Stored data:

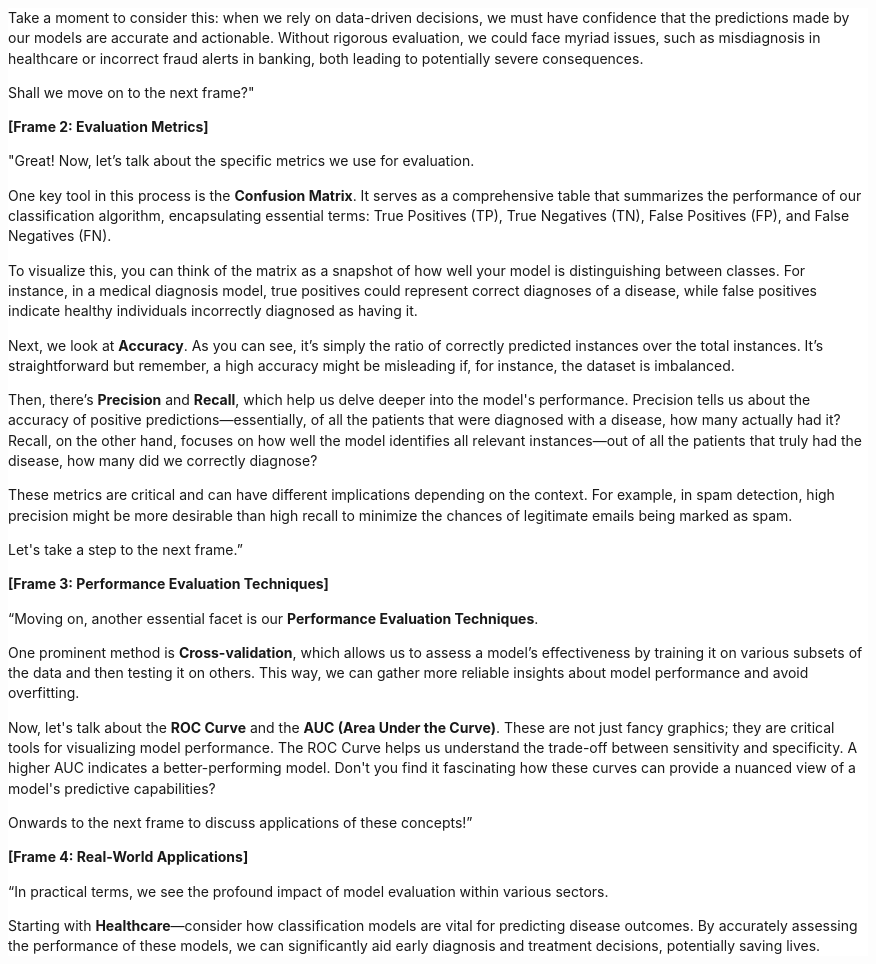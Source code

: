 Take a moment to consider this: when we rely on data-driven decisions, we must have confidence that the predictions made by our models are accurate and actionable. Without rigorous evaluation, we could face myriad issues, such as misdiagnosis in healthcare or incorrect fraud alerts in banking, both leading to potentially severe consequences. 

Shall we move on to the next frame?"

**[Frame 2: Evaluation Metrics]**

"Great! Now, let’s talk about the specific metrics we use for evaluation.

One key tool in this process is the **Confusion Matrix**. It serves as a comprehensive table that summarizes the performance of our classification algorithm, encapsulating essential terms: True Positives (TP), True Negatives (TN), False Positives (FP), and False Negatives (FN). 

To visualize this, you can think of the matrix as a snapshot of how well your model is distinguishing between classes. For instance, in a medical diagnosis model, true positives could represent correct diagnoses of a disease, while false positives indicate healthy individuals incorrectly diagnosed as having it. 

Next, we look at **Accuracy**. As you can see, it’s simply the ratio of correctly predicted instances over the total instances. It’s straightforward but remember, a high accuracy might be misleading if, for instance, the dataset is imbalanced.

Then, there’s **Precision** and **Recall**, which help us delve deeper into the model's performance. Precision tells us about the accuracy of positive predictions—essentially, of all the patients that were diagnosed with a disease, how many actually had it? Recall, on the other hand, focuses on how well the model identifies all relevant instances—out of all the patients that truly had the disease, how many did we correctly diagnose? 

These metrics are critical and can have different implications depending on the context. For example, in spam detection, high precision might be more desirable than high recall to minimize the chances of legitimate emails being marked as spam. 

Let's take a step to the next frame.”

**[Frame 3: Performance Evaluation Techniques]**

“Moving on, another essential facet is our **Performance Evaluation Techniques**.

One prominent method is **Cross-validation**, which allows us to assess a model’s effectiveness by training it on various subsets of the data and then testing it on others. This way, we can gather more reliable insights about model performance and avoid overfitting.

Now, let's talk about the **ROC Curve** and the **AUC (Area Under the Curve)**. These are not just fancy graphics; they are critical tools for visualizing model performance. The ROC Curve helps us understand the trade-off between sensitivity and specificity. A higher AUC indicates a better-performing model. Don't you find it fascinating how these curves can provide a nuanced view of a model's predictive capabilities?

Onwards to the next frame to discuss applications of these concepts!”

**[Frame 4: Real-World Applications]**

“In practical terms, we see the profound impact of model evaluation within various sectors.

Starting with **Healthcare**—consider how classification models are vital for predicting disease outcomes. By accurately assessing the performance of these models, we can significantly aid early diagnosis and treatment decisions, potentially saving lives.
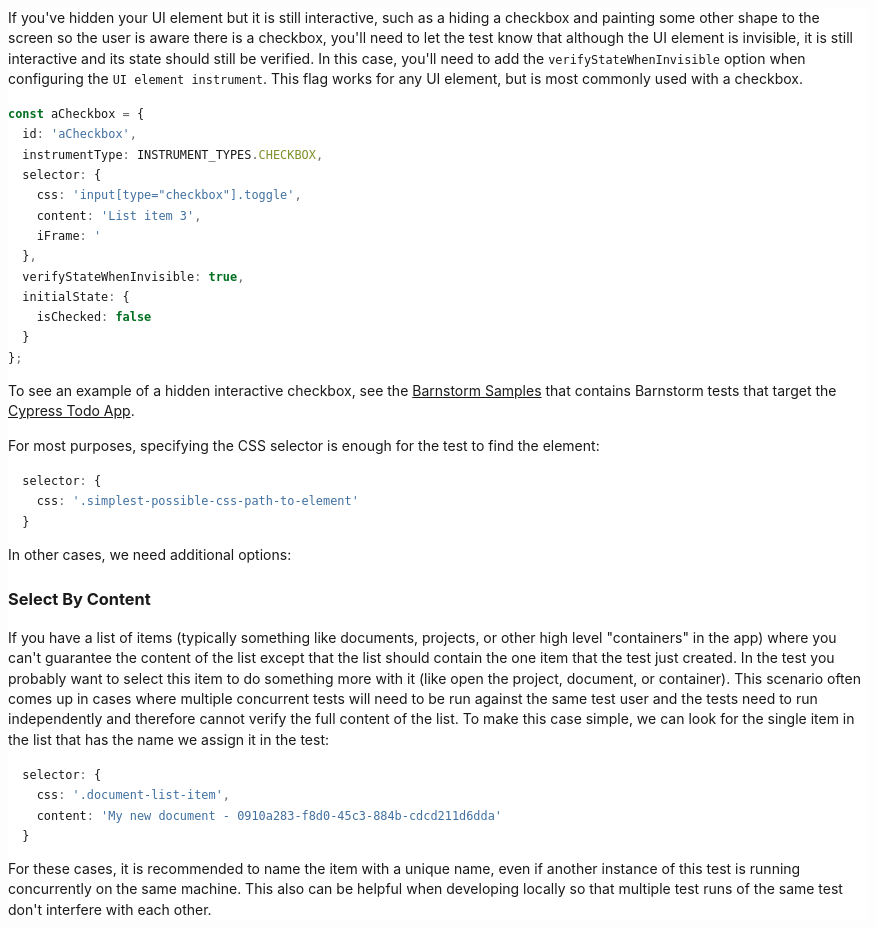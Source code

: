 If you've hidden your UI element but it is still interactive, such as a hiding a checkbox and painting some other shape to the screen so the user is aware there is a checkbox, you'll need to let the test know that although the UI element is invisible, it is still interactive and its state should still be verified.  In this case, you'll need to add the `verifyStateWhenInvisible` option when configuring the `UI element instrument`.  This flag works for any UI element, but is most commonly used with a checkbox.

```typescript
const aCheckbox = {
  id: 'aCheckbox',
  instrumentType: INSTRUMENT_TYPES.CHECKBOX,
  selector: {
    css: 'input[type="checkbox"].toggle',
    content: 'List item 3',
    iFrame: '
  },
  verifyStateWhenInvisible: true,
  initialState: {
    isChecked: false
  }
};
```

To see an example of a hidden interactive checkbox, see the [Barnstorm Samples](https://github.com/kryter/barnstorm-samples) that contains Barnstorm tests that target the [Cypress Todo App](https://example.cypress.io/todo).

For most purposes, specifying the CSS selector is enough for the test to find the element:

```typescript
  selector: {
    css: '.simplest-possible-css-path-to-element'
  }
```

In other cases, we need additional options:

### Select By Content

If you have a list of items (typically something like documents, projects, or other high level "containers" in the app) where you can't guarantee the content of the list except that the list should contain the one item that the test just created.  In the test you probably want to select this item to do something more with it (like open the project, document, or container).  This scenario often comes up in cases where multiple concurrent tests will need to be run against the same test user and the tests need to run independently and therefore cannot verify the full content of the list.  To make this case simple, we can look for the single item in the list that has the name we assign it in the test:

```typescript
  selector: {
    css: '.document-list-item',
    content: 'My new document - 0910a283-f8d0-45c3-884b-cdcd211d6dda'
  }
```

For these cases, it is recommended to name the item with a unique name, even if another instance of this test is running concurrently on the same machine.  This also can be helpful when developing locally so that multiple test runs of the same test don't interfere with each other.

Assignment
Each line above that contains the string "critical" counts once; give the number of such lines and nothing more.

Answer section
2